La descrizione del progetto Mastercampus in maniera dettagliata viene affrontata in seguito anche da Andrea Matta nel suo articolo in cui viene descritta l’esperienza svolta al suo interno e di come essa stimoli il ragionamento rispetto ad alcuni elementi chiave per comprendere questo “tipo insediativo” e la relazione che stabilisce con la città di riferimento, Parma, alla luce di nuove esigenze ed opportunità europee.

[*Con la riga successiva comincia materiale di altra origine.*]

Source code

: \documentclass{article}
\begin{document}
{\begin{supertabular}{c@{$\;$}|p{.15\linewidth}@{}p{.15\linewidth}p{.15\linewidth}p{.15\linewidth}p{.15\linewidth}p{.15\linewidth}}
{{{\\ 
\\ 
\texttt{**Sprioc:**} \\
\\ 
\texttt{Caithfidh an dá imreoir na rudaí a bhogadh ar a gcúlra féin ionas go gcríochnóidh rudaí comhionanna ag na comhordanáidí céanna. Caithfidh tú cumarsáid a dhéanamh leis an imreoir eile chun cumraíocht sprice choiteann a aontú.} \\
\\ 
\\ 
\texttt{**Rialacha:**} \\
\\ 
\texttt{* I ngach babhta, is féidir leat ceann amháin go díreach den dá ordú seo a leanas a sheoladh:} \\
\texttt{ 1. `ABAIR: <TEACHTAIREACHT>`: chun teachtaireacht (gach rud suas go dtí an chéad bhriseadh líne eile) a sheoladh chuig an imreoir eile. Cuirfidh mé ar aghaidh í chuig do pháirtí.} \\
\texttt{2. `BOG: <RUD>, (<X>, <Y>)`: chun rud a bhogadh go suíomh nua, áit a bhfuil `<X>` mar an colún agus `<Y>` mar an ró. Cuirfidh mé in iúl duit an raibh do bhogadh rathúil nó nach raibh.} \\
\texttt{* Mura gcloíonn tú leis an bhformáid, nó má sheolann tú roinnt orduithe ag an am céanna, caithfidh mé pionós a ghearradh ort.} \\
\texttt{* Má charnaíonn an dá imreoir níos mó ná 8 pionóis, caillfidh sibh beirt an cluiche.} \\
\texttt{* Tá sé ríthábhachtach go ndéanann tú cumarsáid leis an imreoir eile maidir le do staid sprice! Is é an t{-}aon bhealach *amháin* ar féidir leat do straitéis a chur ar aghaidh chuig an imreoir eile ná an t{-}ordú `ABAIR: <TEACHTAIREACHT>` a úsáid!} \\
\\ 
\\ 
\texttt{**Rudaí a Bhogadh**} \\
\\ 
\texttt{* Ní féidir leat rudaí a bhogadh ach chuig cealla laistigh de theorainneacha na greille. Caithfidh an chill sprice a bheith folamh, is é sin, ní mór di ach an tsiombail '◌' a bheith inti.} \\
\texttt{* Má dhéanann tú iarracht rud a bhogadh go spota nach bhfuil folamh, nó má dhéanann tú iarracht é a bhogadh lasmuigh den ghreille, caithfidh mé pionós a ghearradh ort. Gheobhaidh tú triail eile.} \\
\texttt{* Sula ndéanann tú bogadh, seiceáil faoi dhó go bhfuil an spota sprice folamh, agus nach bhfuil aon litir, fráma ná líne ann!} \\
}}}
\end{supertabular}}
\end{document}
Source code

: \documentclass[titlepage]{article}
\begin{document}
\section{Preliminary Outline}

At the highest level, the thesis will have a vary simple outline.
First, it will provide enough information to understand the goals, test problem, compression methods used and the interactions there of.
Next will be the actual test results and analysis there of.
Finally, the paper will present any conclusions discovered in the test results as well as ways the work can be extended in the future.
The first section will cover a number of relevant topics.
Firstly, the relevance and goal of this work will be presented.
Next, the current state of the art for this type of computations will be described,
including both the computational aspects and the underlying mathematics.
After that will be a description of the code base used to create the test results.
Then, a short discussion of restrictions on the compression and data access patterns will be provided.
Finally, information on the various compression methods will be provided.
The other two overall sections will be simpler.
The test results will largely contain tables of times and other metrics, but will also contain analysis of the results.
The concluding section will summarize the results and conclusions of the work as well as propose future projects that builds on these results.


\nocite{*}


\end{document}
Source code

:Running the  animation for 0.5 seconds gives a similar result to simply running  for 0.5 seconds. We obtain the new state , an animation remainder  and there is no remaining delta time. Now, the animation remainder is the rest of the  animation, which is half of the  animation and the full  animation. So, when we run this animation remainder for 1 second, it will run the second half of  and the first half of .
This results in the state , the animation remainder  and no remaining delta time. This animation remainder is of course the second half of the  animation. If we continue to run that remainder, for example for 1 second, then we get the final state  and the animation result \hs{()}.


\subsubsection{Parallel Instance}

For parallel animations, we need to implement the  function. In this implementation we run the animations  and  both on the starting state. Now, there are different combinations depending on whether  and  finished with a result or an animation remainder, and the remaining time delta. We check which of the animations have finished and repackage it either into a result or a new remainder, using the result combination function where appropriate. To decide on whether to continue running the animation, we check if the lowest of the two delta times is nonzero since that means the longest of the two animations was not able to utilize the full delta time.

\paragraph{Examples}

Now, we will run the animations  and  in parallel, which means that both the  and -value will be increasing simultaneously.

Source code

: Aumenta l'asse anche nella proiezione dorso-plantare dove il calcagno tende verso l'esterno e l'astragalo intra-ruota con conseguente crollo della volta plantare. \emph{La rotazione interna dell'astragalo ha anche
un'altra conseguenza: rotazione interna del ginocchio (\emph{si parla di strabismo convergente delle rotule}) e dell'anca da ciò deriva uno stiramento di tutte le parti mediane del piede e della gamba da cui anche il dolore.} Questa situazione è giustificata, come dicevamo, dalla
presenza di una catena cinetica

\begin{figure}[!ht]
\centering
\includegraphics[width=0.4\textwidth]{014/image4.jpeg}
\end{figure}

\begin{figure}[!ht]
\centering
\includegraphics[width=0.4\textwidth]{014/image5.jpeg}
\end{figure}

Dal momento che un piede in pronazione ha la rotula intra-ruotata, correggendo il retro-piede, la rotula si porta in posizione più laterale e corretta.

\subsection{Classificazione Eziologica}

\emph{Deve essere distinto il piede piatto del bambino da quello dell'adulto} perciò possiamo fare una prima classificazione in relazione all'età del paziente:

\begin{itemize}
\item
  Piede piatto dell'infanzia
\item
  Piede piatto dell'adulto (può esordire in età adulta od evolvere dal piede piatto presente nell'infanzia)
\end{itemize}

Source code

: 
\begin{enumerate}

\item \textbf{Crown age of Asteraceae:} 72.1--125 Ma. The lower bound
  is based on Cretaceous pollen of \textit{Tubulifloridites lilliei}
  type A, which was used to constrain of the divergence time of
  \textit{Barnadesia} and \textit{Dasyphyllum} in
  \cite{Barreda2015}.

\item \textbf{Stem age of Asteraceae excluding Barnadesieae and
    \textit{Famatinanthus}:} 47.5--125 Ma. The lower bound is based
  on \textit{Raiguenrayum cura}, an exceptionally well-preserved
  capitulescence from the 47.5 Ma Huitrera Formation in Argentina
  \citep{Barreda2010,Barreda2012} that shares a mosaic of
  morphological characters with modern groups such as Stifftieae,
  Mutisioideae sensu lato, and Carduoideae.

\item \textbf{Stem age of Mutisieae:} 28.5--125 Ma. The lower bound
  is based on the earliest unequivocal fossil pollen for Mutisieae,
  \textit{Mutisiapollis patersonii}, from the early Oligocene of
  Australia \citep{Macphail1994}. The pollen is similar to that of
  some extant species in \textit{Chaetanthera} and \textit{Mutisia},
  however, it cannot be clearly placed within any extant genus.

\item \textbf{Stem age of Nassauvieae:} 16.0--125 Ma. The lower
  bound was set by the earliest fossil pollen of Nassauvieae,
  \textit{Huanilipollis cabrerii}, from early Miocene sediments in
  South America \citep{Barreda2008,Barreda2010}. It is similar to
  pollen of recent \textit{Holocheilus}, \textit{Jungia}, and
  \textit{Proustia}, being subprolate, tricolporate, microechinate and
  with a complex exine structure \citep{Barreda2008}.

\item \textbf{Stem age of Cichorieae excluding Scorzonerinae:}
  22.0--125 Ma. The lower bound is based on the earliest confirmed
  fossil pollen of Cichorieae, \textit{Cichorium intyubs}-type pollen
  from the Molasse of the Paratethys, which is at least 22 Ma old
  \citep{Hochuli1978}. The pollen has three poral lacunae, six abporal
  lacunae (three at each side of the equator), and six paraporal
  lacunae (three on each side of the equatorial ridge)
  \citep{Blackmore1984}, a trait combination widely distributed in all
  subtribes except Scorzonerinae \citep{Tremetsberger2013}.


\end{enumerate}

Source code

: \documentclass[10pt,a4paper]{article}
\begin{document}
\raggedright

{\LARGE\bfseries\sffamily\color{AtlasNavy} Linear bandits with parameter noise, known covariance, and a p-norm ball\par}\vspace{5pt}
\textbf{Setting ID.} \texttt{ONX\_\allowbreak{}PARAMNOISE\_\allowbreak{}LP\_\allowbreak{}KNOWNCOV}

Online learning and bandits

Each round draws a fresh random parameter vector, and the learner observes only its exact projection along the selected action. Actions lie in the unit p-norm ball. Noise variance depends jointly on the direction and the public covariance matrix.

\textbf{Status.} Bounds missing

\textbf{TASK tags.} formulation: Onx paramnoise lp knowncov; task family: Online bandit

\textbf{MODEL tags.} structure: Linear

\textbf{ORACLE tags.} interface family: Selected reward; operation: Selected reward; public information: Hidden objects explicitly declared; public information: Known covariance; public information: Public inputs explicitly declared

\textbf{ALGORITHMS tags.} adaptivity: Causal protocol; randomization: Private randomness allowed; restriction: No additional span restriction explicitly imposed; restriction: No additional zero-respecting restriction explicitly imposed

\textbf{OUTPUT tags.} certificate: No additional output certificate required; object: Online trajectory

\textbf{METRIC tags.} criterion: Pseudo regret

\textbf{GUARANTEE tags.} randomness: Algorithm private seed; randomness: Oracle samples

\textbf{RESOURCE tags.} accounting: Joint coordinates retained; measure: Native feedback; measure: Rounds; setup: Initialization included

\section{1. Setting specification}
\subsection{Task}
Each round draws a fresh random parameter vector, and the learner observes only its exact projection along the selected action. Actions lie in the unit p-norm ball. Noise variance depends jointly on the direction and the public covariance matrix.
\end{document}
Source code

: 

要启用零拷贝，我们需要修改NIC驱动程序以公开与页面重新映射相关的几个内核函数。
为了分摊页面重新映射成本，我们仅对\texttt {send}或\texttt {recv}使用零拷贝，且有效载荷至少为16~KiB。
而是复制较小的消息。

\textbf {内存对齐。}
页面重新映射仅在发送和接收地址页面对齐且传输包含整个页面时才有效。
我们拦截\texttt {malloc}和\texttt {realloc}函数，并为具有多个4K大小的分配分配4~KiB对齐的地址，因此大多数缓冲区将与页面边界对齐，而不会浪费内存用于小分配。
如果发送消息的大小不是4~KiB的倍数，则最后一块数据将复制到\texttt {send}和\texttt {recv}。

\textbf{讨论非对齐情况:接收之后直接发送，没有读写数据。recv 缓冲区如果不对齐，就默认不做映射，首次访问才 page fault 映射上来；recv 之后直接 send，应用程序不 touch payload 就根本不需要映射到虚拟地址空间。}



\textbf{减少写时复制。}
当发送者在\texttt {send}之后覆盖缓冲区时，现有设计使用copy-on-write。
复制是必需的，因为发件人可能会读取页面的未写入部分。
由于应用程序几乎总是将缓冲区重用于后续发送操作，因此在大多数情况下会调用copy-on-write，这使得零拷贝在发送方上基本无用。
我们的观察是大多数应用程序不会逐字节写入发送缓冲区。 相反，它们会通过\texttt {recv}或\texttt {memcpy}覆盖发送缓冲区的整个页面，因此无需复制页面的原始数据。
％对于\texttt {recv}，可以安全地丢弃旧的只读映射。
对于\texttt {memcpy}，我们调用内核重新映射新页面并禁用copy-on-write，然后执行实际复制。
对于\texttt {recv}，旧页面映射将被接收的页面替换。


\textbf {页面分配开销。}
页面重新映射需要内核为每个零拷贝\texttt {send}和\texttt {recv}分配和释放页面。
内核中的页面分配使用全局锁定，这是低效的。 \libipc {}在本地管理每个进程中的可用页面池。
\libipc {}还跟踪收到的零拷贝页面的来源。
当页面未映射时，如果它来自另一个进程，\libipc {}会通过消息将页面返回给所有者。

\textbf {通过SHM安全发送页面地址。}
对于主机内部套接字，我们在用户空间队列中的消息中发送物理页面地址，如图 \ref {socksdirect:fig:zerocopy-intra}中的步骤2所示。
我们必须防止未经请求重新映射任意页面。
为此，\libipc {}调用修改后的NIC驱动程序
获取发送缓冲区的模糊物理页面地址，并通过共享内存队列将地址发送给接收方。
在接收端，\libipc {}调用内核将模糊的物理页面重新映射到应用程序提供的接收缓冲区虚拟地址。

Paolo Strina restituisce un’attenta descrizione di alcuni casi studio americani di modelli di campus compiendo un’analisi attraverso l’individuazione di alcune invarianti morfo-tipologiche come la polarità, la residenzialità, l’aggregazione, lo stesso impianto compositivo-architettonico sostenendo come il campus, secondo l’ideale americano, “rappresenta oggi una parte di città di per sé finita che vuole impressionare lo spettatore - studente, abitante della città o visitatore che sia - accentuandone gli effetti emotivi mediante la sua capacità di introiettare il complesso programma funzionale dell’intero insediamento urbano” ed esprimerlo per mezzo di figure che Strina definisce “teatranti”.
Francesco Zuddas propone una discussione di due interpretazioni della metafora “città=università” che, seppur nate da un comune sostrato ideologico, come lui stesso afferma, declinano in maniera distinta il modo in cui l’architettura “possa fare propria”, operativamente, tale metafora. Soffermandosi sulle esperienze condotte tra gli anni 60’ e gli anni 70’ caratterizzate da un ripensamento di una nuova idea di università, Zuddas mette a confronto il lavoro condotto dall’architetto americano Shadrach Woods, con il pensiero di Giancarlo De Carlo. Un confronto quindi basato sulla possibilità di un diagramma interno organizzato in un grande edificio capace di fondere città e università (il caso di Woods) con il secondo modello, proposto da Giancarlo De Carlo, che suggerisce che solo nel campo urbano più vasto, e senza una configurazione definita una volta per tutte, possa aver luogo una tale fusione.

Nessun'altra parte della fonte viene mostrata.